I am just cautious: rolling out standardized configs over dozens of
maybe different servers is a bit of a risk. But I think this will come
step by step ... new servers get the roles applied from the start, and
existing ones are maybe adapted to this when I do other update work.

And at keeping /etc in git:

So far I made it a habit to do that on customer servers. Keeping track
of changes is a good thing and helpful. I still wonder how to centralize
this as I would like to have these, let's call them "profiles" in my own
LAN as well. People tend to forget their backups etc ... I feel better
with a copy locally.

This leads to finding a structure of managing this.

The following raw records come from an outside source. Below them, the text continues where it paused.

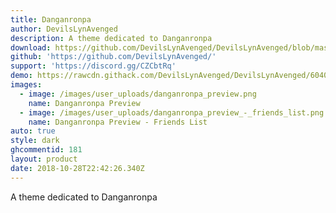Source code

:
 ```yaml
---
title: Danganronpa
author: DevilsLynAvenged
description: A theme dedicated to Danganronpa
download: https://github.com/DevilsLynAvenged/DevilsLynAvenged/blob/master/Theme_Group_2/Danganronpa.theme.css
github: 'https://github.com/DevilsLynAvenged/'
support: 'https://discord.gg/CZCbtRq'
demo: https://rawcdn.githack.com/DevilsLynAvenged/DevilsLynAvenged/6040d3e4b48bdc886155cc960124e225d3f681ea/Theme_Group_2/Danganronpa.theme.css
images:
  - image: /images/user_uploads/danganronpa_preview.png
    name: Danganronpa Preview
  - image: /images/user_uploads/danganronpa_preview_-_friends_list.png
    name: Danganronpa Preview - Friends List
auto: true
style: dark
ghcommentid: 181
layout: product
date: 2018-10-28T22:42:26.340Z
---
```

A theme dedicated to Danganronpa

The /etc-git-repos so far are local to the customer servers.
Sure, I can add remote repos and use ansible to push the content up there.

One remote-repo per server-machine? I want to run these remote-repos on
one of my inhouse-servers ...

For now I wrote a small playbook that allows me to rsync /etc and
world-file from all the Gentoo-boxes out there (and only /etc from
firewalls and other non-gentoo-machines).

As mentioned I don't have FQDNs for all hosts and this leads to the
problem that there are several lines like "ipfire" in several groups.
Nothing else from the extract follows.